On April 5, 2003, U.S. forces pushed into downtown Baghdad. The next day, they encircled the city and heavy fighting broke out. Bombs leveled entire buildings, tanks thundered down the streets, and the sounds of gunshots reverberated through the air.
There was intense fighting in the neighborhood where Vivian Salim and her family lived. Terrified, she and her husband Izzat grabbed their three children and jumped into the car, trying to escape to a safer place. They were driving down the street when they crossed paths with a U.S. tank. With no warning, the soldiers in the tank began shooting straight at the car. Salim screamed, pleading with them to stop, but the soldiers just kept shooting.
When they finally stopped, they discovered that they had just killed a family of unarmed civilians. Vivian Salim's husband, her 15-year-old son Hussam, her 12-year-old son Waseem, and her daughter Merna, age 6, were all dead.
"I saw the bullets enter my children's heads," she said. "My son was sitting right next to me when the bullet went through his forehead. One minute I was a mother, a wife with a family; the next minute my family was gone."

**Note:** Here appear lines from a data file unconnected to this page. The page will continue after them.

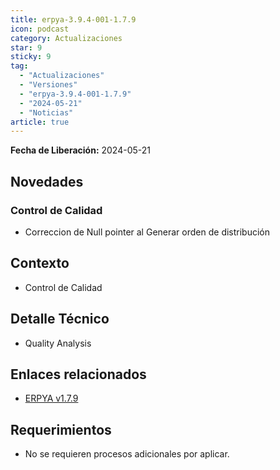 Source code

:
 ```yaml
---
title: erpya-3.9.4-001-1.7.9
icon: podcast
category: Actualizaciones
star: 9
sticky: 9
tag:
  - "Actualizaciones"
  - "Versiones"
  - "erpya-3.9.4-001-1.7.9"
  - "2024-05-21"
  - "Noticias"
article: true
---
```


**Fecha de Liberación:** 2024-05-21

## Novedades

### Control de Calidad

- Correccion de Null pointer al Generar orden de distribución

## Contexto

- Control de Calidad

## Detalle Técnico

- Quality Analysis

## Enlaces relacionados

- [ERPYA v1.7.9](https://github.com/erpya/adempiere_patch_zk/releases/tag/1.7.9)

## Requerimientos

- No se requieren procesos adicionales por aplicar.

The soldiers ordered Vivian to leave, and to leave her family's bullet-ridden bodies behind. "After a week of pleading with the Americans, they finally gave the bodies back to us. We took them to the church where we washed them, prayed for them, and then buried them." Vivian Salim now lives with her elderly parents.
The U.S. military never acknowledged their terrible mistake, never apologized to Salim for her loss, and never offered her any financial help. Now, nearly three years later, Salim and six other Iraqi women have been invited by the women's peace group CODEPINK to come to the United States to tell their stories and push for an end to the occupation of their country. The other delegates are doctors, engineers, journalists and humanitarian aid workers. One delegate, Anwar kadhim Jwad, is also a widow whose husband and children were killed by U.S. soldiers at an unmarked roadblock.
But when Vivian Salim traveled across the long and dangerous desert road from Baghdad to Amman, Jordan on February 2 to solicit a two-week visa from the U.S. Embassy, her visa application was rejected. The Consular officer told her that she failed to show convincing evidence that she would return to Iraq. When the CODEPINK staff called the State Department to object, they were told that Salim did not have "sufficient family ties that would compel her to return." Anwar Kadhim Jawad, the other delegate whose family was killed by U.S. soldiers, was also rejected for lack of sufficient family ties.
"It's outrageous," said activist Cindy Sheehan, who will be in Washington D.C. to greet the Iraqi women's delegation. "First we kill these poor women's families, then we tell them they don't have sufficient family ties. First we invade their country, then we refuse to allow them to visit ours."
Gael Murphy, a CODEPINK cofounder who has been coordinating the delegation, is working with Congress to try to reverse the decision. "These women have no desire to stay in the United States. We had a very hard time convincing them to come, but we told them how important it was for Americans to hear their stories," Murphy said.
CODEPINK cofounder Jodie Evans, who has led several fact-finding missions to Iraq, suspects that other factors influenced the State Department's decision. "These women's stories are heartbreaking, and the administration doesn't want the U.S. public to hear them. They don't want the American people to know how cruel this occupation is, or to know that the majority of Iraqis want the U.S. troops to leave," Evans said.
The Bush administration insists it is bringing democracy to Iraq; yet refuses to listen to the wishes of the Iraqi people. Now we see just how far the administration will go to keep the voices of Iraqis away from the American public.